[TASK DESCRIPTION] Give every line from the entries that contains "href".

━━━━━━━━━━━━━━━━

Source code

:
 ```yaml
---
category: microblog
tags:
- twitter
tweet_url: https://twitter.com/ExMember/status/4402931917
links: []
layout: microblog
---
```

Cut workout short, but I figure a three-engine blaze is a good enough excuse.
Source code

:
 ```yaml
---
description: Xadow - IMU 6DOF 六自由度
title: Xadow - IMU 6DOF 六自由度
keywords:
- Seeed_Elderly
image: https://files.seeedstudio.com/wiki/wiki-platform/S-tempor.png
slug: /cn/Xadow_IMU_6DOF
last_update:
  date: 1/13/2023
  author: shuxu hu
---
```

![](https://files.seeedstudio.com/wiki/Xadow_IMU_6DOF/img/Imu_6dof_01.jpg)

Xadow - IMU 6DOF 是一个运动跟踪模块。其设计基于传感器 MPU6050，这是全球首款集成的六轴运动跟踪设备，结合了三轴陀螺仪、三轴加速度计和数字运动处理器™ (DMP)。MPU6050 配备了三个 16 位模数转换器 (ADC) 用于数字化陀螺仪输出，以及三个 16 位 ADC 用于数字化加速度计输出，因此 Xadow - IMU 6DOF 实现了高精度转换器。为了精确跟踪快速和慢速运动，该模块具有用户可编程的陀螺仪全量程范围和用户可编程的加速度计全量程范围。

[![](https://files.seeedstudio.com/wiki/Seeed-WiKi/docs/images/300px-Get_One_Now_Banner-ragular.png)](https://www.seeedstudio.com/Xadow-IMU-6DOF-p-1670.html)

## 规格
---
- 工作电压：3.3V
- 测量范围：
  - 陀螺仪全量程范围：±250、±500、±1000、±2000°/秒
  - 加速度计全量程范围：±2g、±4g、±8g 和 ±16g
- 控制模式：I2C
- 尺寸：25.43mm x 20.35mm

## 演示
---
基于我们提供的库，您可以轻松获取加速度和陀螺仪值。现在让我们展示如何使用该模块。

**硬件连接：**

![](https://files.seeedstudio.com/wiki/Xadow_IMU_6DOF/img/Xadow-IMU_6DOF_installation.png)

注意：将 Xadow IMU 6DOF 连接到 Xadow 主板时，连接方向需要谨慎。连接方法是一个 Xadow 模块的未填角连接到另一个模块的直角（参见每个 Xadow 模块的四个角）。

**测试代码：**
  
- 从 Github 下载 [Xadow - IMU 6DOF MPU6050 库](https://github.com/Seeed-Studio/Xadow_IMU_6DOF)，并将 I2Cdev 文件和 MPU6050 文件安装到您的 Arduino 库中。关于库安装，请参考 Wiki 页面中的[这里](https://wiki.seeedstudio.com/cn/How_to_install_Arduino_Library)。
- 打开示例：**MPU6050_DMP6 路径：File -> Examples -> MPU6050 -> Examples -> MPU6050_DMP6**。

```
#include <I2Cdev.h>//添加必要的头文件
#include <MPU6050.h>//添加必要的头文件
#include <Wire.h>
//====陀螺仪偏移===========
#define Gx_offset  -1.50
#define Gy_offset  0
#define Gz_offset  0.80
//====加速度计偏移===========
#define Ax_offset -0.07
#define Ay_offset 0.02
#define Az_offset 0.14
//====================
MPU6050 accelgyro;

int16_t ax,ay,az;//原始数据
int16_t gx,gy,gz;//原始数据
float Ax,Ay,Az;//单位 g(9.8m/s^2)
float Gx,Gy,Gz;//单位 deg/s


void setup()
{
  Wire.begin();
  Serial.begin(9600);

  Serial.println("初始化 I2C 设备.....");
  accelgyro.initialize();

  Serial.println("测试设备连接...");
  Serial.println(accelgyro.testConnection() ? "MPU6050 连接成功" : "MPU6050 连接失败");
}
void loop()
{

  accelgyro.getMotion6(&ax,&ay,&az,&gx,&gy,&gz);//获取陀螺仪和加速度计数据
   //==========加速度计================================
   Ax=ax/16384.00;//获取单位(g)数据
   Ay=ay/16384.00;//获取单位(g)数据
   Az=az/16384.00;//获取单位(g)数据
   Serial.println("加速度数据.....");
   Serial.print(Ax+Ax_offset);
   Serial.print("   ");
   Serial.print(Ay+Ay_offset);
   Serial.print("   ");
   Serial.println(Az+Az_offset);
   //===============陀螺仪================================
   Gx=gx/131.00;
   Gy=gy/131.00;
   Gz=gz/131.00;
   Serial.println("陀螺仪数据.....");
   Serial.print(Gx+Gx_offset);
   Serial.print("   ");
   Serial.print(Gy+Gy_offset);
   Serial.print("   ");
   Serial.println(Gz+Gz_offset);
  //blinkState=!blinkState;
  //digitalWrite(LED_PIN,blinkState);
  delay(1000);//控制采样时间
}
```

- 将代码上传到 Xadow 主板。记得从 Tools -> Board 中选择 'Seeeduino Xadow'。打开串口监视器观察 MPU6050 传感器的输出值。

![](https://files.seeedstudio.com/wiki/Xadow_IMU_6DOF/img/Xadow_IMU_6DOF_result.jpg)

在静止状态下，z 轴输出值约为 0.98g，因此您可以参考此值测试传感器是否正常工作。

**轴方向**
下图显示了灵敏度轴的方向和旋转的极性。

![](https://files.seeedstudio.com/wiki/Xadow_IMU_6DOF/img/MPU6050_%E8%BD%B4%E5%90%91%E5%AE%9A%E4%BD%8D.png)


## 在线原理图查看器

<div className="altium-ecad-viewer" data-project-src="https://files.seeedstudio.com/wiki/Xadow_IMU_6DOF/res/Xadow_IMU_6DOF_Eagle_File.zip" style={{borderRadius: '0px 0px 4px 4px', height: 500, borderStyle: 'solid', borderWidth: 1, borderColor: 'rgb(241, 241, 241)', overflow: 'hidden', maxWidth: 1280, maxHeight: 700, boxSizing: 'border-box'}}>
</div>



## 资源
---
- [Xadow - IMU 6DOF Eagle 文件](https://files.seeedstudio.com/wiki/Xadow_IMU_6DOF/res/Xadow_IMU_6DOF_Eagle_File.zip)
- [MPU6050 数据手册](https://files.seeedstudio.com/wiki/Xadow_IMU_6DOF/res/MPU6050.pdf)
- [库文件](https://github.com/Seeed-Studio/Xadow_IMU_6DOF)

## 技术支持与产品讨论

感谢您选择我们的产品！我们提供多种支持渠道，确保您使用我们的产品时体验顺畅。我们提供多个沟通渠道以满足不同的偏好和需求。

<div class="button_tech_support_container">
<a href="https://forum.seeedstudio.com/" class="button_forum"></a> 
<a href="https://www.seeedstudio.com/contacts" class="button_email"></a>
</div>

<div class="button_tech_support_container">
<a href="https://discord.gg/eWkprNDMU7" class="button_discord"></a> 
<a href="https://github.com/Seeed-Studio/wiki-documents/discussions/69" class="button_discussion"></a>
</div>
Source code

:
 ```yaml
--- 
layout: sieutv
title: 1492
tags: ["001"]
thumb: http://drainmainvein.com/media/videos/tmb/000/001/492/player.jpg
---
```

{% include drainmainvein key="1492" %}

━━━━━━━━━━━━━━━━

[TASK RESULT]
<a href="https://forum.seeedstudio.com/" class="button_forum"></a> 
<a href="https://www.seeedstudio.com/contacts" class="button_email"></a>
<a href="https://discord.gg/eWkprNDMU7" class="button_discord"></a> 
<a href="https://github.com/Seeed-Studio/wiki-documents/discussions/69" class="button_discussion"></a>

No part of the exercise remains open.